65302 and JP-A-53-119903), and a method of arranging internal materials such as fillers or horizontal perforated plates inside the empty tower Betsu cell (JP-A-55-12198). I still wasn't satisfied with it.
In addition, during such thermal decomposition inside the Vessel, a large amount of coke is generated, and when the operation is stopped and a decoking operation is performed, there is no heating means such as a burner, so the decoking operation (air and steam The problem is that the decoking operation cannot be carried out (method of introducing a method to burn off coke and remove coke), and the decoking operation must be performed by input, and as a result, the decoking operation takes a lot of time and requires significant expense. It was hot too. [Objective] It is an object of the present invention to overcome the above-mentioned drawbacks of the conventional methods when pyrolyzing heavy hydrocarbon oil by passing it through a heating zone and a soaking zone. [Structure] According to the present invention, when a heavy hydrocarbon oil is thermally decomposed by passing through a heating zone and a soaking zone, the heating zone and the soaking zone are each configured with a tubular coil, and the soaking zone is The length/inner diameter ratio of the constituting tubular coil is 100 or more,
The flow of heavy hydrocarbon oil passing through both zones is maintained in a substantially piston flow state, and the heating zone is maintained at a zone outlet temperature of 380 to 520°C and a residence time of 20 minutes or less, and the soaking zone is maintained at a zone inlet temperature. temperature
The heating zone was operated under the conditions of 380 to 520°C, liquid linear velocity of 0.5 to 10 m/sec, and residence time of 2 to 60 minutes to determine the lightening rate _P1 of the heating zone relative to the total lightening rate Pf of heavy hydrocarbon oil.

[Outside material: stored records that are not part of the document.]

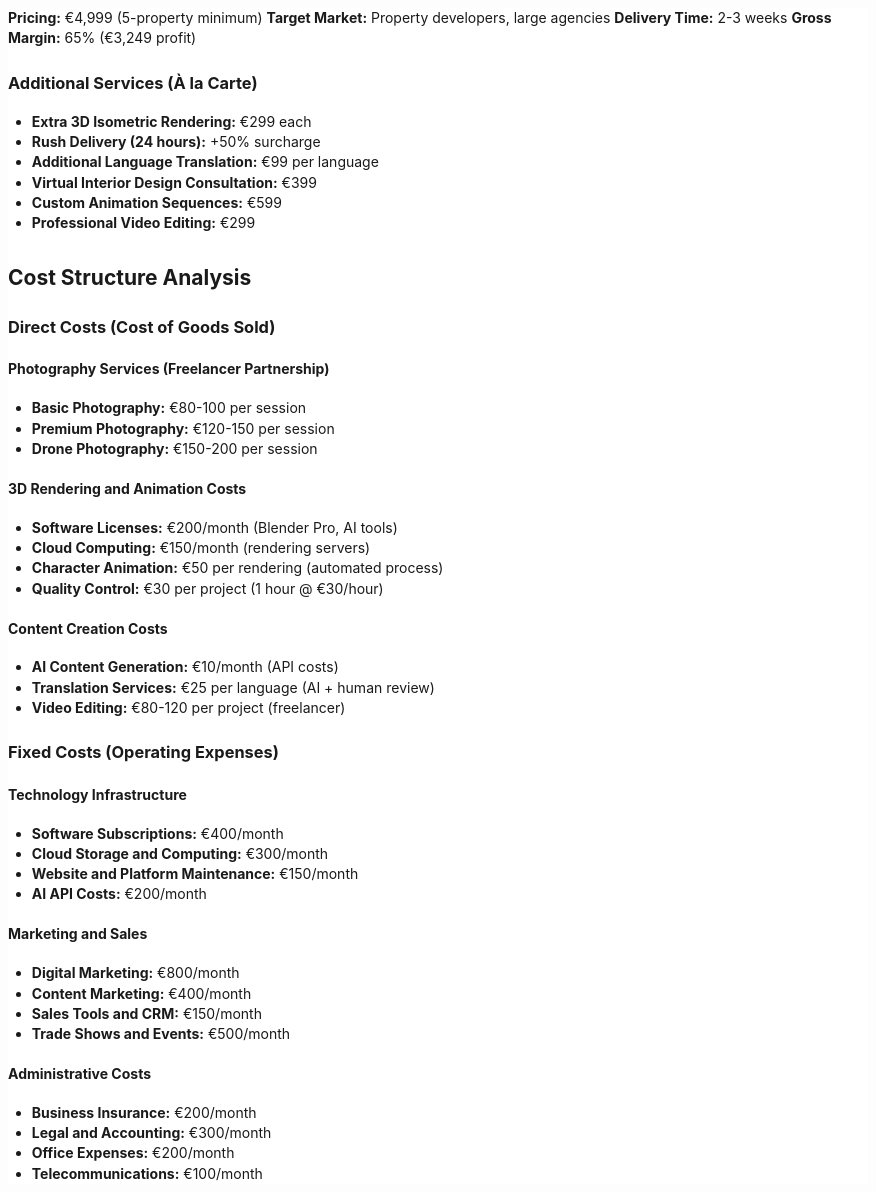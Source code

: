 **Pricing:** €4,999 (5-property minimum)
**Target Market:** Property developers, large agencies
**Delivery Time:** 2-3 weeks
**Gross Margin:** 65% (€3,249 profit)

### Additional Services (À la Carte)
- **Extra 3D Isometric Rendering:** €299 each
- **Rush Delivery (24 hours):** +50% surcharge
- **Additional Language Translation:** €99 per language
- **Virtual Interior Design Consultation:** €399
- **Custom Animation Sequences:** €599
- **Professional Video Editing:** €299

## Cost Structure Analysis

### Direct Costs (Cost of Goods Sold)

#### Photography Services (Freelancer Partnership)
- **Basic Photography:** €80-100 per session
- **Premium Photography:** €120-150 per session
- **Drone Photography:** €150-200 per session

#### 3D Rendering and Animation Costs
- **Software Licenses:** €200/month (Blender Pro, AI tools)
- **Cloud Computing:** €150/month (rendering servers)
- **Character Animation:** €50 per rendering (automated process)
- **Quality Control:** €30 per project (1 hour @ €30/hour)

#### Content Creation Costs
- **AI Content Generation:** €10/month (API costs)
- **Translation Services:** €25 per language (AI + human review)
- **Video Editing:** €80-120 per project (freelancer)

### Fixed Costs (Operating Expenses)

#### Technology Infrastructure
- **Software Subscriptions:** €400/month
- **Cloud Storage and Computing:** €300/month
- **Website and Platform Maintenance:** €150/month
- **AI API Costs:** €200/month

#### Marketing and Sales
- **Digital Marketing:** €800/month
- **Content Marketing:** €400/month
- **Sales Tools and CRM:** €150/month
- **Trade Shows and Events:** €500/month

#### Administrative Costs
- **Business Insurance:** €200/month
- **Legal and Accounting:** €300/month
- **Office Expenses:** €200/month
- **Telecommunications:** €100/month
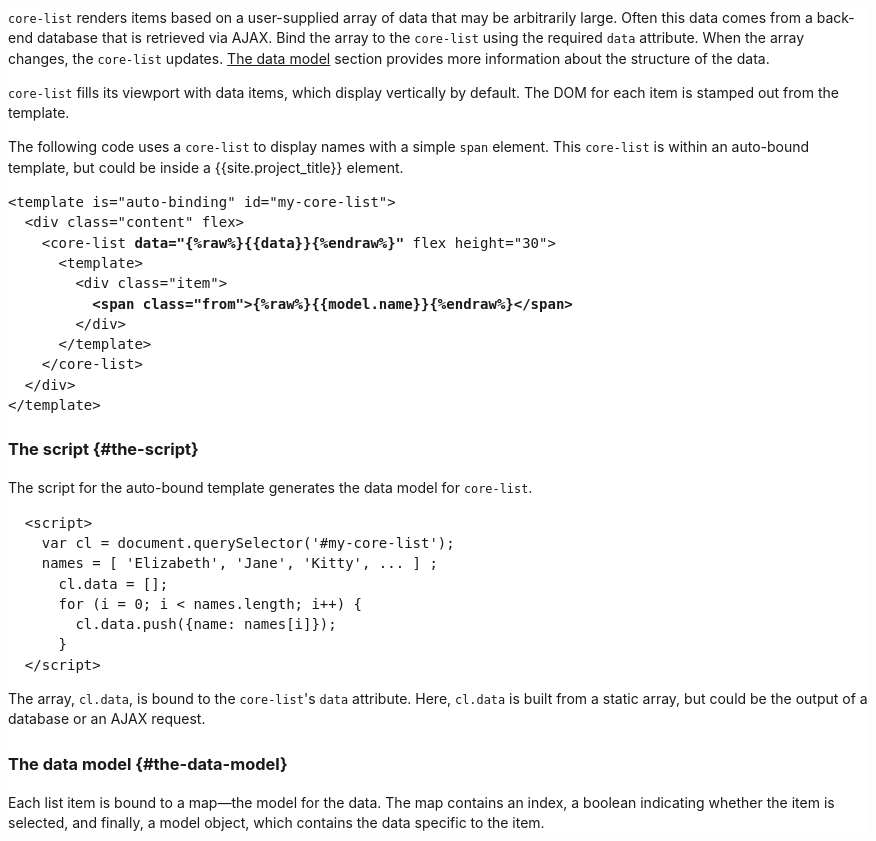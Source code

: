 `core-list` renders items based on a user-supplied array of data that may be arbitrarily large. Often this data comes from a back-end database that is retrieved via AJAX.
Bind the array to the `core-list` using the required `data` attribute.
When the array changes, the `core-list` updates.
[The data model](#the-data-model) section provides more information
about the structure of the data.

`core-list` fills its viewport with data items,
which display vertically by default.
The DOM for each item is stamped out from the template.

The following code uses a
`core-list` to display names with a simple `span` element.
This `core-list` is within an auto-bound template,
but could be inside a {{site.project_title}} element.

<pre>
&lt;template is="auto-binding" id="my-core-list"&gt;
  &lt;div class="content" flex&gt;
    &lt;core-list <strong class="highlight nocode">data="{%raw%}{{data}}{%endraw%}"</strong> flex height="30">
      &lt;template>
        &lt;div class="item">
          <strong class="highlight nocode">&lt;span class="from">{%raw%}{{model.name}}{%endraw%}&lt;/span></strong>
        &lt;/div>
      &lt;/template>  
    &lt;/core-list>
  &lt;/div&gt;
&lt;/template&gt;
</pre>

### The script {#the-script}

The script for the auto-bound template generates the data model for `core-list`. 

<pre>
  &lt;script&gt;
    var cl = document.querySelector('#my-core-list');
    names = [ 'Elizabeth', 'Jane', 'Kitty', ... ] ;
      cl.data = [];
      for (i = 0; i &lt; names.length; i++) {
        cl.data.push({name: names[i]});
      }
  &lt;/script&gt;
</pre>

The array, `cl.data`, is bound to the `core-list`'s `data` attribute.
Here, `cl.data` is built from a static array, but could be the output
of a database or an AJAX request.

### The data model {#the-data-model}
 
Each list item is bound to a map&mdash;the model for the data.
The map contains an index, a boolean indicating whether the
item is selected, and finally, a model object, which contains
the data specific to the item.
 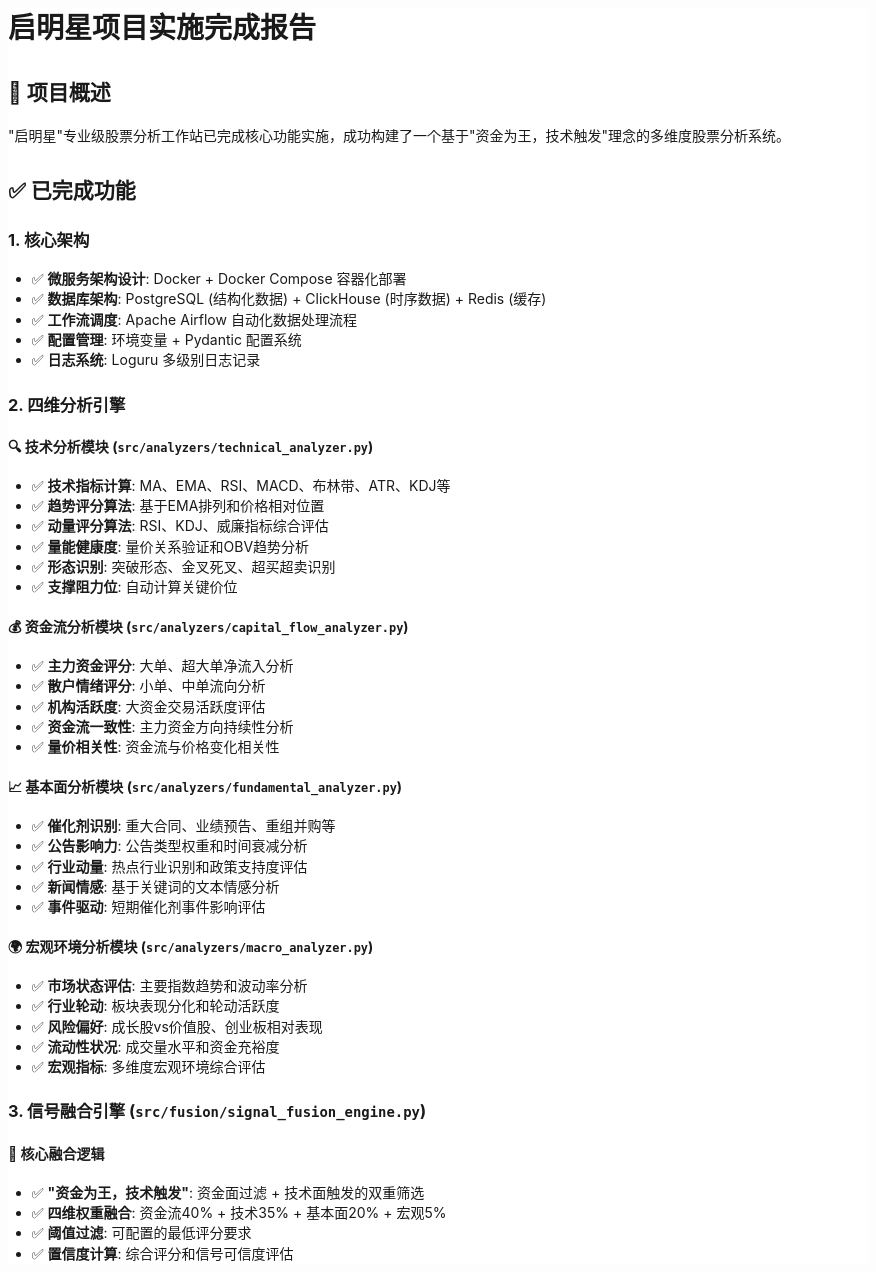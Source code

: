 # 启明星项目实施完成报告

## 🎉 项目概述

"启明星"专业级股票分析工作站已完成核心功能实施，成功构建了一个基于"资金为王，技术触发"理念的多维度股票分析系统。

## ✅ 已完成功能

### 1. 核心架构
- ✅ **微服务架构设计**: Docker + Docker Compose 容器化部署
- ✅ **数据库架构**: PostgreSQL (结构化数据) + ClickHouse (时序数据) + Redis (缓存)
- ✅ **工作流调度**: Apache Airflow 自动化数据处理流程
- ✅ **配置管理**: 环境变量 + Pydantic 配置系统
- ✅ **日志系统**: Loguru 多级别日志记录

### 2. 四维分析引擎

#### 🔍 技术分析模块 (`src/analyzers/technical_analyzer.py`)
- ✅ **技术指标计算**: MA、EMA、RSI、MACD、布林带、ATR、KDJ等
- ✅ **趋势评分算法**: 基于EMA排列和价格相对位置
- ✅ **动量评分算法**: RSI、KDJ、威廉指标综合评估
- ✅ **量能健康度**: 量价关系验证和OBV趋势分析
- ✅ **形态识别**: 突破形态、金叉死叉、超买超卖识别
- ✅ **支撑阻力位**: 自动计算关键价位

#### 💰 资金流分析模块 (`src/analyzers/capital_flow_analyzer.py`)
- ✅ **主力资金评分**: 大单、超大单净流入分析
- ✅ **散户情绪评分**: 小单、中单流向分析
- ✅ **机构活跃度**: 大资金交易活跃度评估
- ✅ **资金流一致性**: 主力资金方向持续性分析
- ✅ **量价相关性**: 资金流与价格变化相关性

#### 📈 基本面分析模块 (`src/analyzers/fundamental_analyzer.py`)
- ✅ **催化剂识别**: 重大合同、业绩预告、重组并购等
- ✅ **公告影响力**: 公告类型权重和时间衰减分析
- ✅ **行业动量**: 热点行业识别和政策支持度评估
- ✅ **新闻情感**: 基于关键词的文本情感分析
- ✅ **事件驱动**: 短期催化剂事件影响评估

#### 🌍 宏观环境分析模块 (`src/analyzers/macro_analyzer.py`)
- ✅ **市场状态评估**: 主要指数趋势和波动率分析
- ✅ **行业轮动**: 板块表现分化和轮动活跃度
- ✅ **风险偏好**: 成长股vs价值股、创业板相对表现
- ✅ **流动性状况**: 成交量水平和资金充裕度
- ✅ **宏观指标**: 多维度宏观环境综合评估

### 3. 信号融合引擎 (`src/fusion/signal_fusion_engine.py`)

#### 🎯 核心融合逻辑
- ✅ **"资金为王，技术触发"**: 资金面过滤 + 技术面触发的双重筛选
- ✅ **四维权重融合**: 资金流40% + 技术35% + 基本面20% + 宏观5%
- ✅ **阈值过滤**: 可配置的最低评分要求
- ✅ **置信度计算**: 综合评分和信号可信度评估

A method for thermally decomposing hydrocarbon oil is provided, which is characterized in that the ratio P ₁ /Pf is maintained at 1/2 or less. In the present invention, since both the heating zone and the soaking zone are constructed from tubular coils, the heavy hydrocarbon oil flows through the heating zone and the soaking zone in a fluid state that is considered to be a piston flow, and undergoes a thermal decomposition reaction during that time. Therefore, it is possible to obtain a thermally decomposed oil with good stability without the disadvantages caused by back mixing seen in the conventional method as described above. The heating zone in the present invention consists of a tubular coil, in which the heavy hydrocarbon oil is heated to its thermal decomposition temperature, usually 380-520°C, preferably
It is rapidly heated to a range of 420-480℃. In this case, the pressure is 1 to 250 Kg/cm ² G, preferably 5 to 200
Kg/cm ² G, residence time [coil volume (m ³ )/liquid flow rate (15°C) (m ³ /min)] is usually 20 minutes or less,
Thermal decomposition in the heating zone is limited as much as possible. The temperature and residence time in this heating zone are determined by the lightening rate
It is preferable to select P ₁ so that it is equal to or less than 1/2 of the lightening rate of the produced oil obtained from the soaking zone, that is, the final lightening rate Pf. In this case, the lightening rate P ₁ in the heating zone is defined as follows. P ₁ = (1-B/A) x 100 P ₁ : Lightening rate of heating zone (%) B: Weight of fraction of 538°C or higher in oil produced from heating zone A: 538°C in feedstock oil Weight of the above fraction In the present invention, the heating zone is, as described above,
The heating furnace used in this heating zone is compact because it is implemented to suppress coking in the heating tube, the residence time is short, and the heat flow rate can be increased. In addition, introducing high-temperature steam or a gaseous substance such as hydrogen into this heating furnace increases the liquid flow rate in the pipe and reduces the hydrocarbon partial pressure, which has a more favorable effect in suppressing the coking phenomenon. be done. The ratio of this gaseous substance to the raw material oil is 50 to 2000 N/, preferably 100 to 500 N/. The product oil obtained from the heating zone is introduced into the soaking zone where it is pyrolyzed. In the case of the present invention, this soaking zone is composed of a tubular coil, and in this case, the tube diameter (inner diameter) of the tubular coil of this soaking zone is generally the same as the tube diameter (inner diameter) of the tubular coil of the heating zone. diameter or larger diameter is selected. The linear velocity of the liquid hydrocarbon oil within this tubular coil is preferably in the range of 0.5 m/sec to 10 m/sec, preferably 1.5 m/sec to 5 m/sec.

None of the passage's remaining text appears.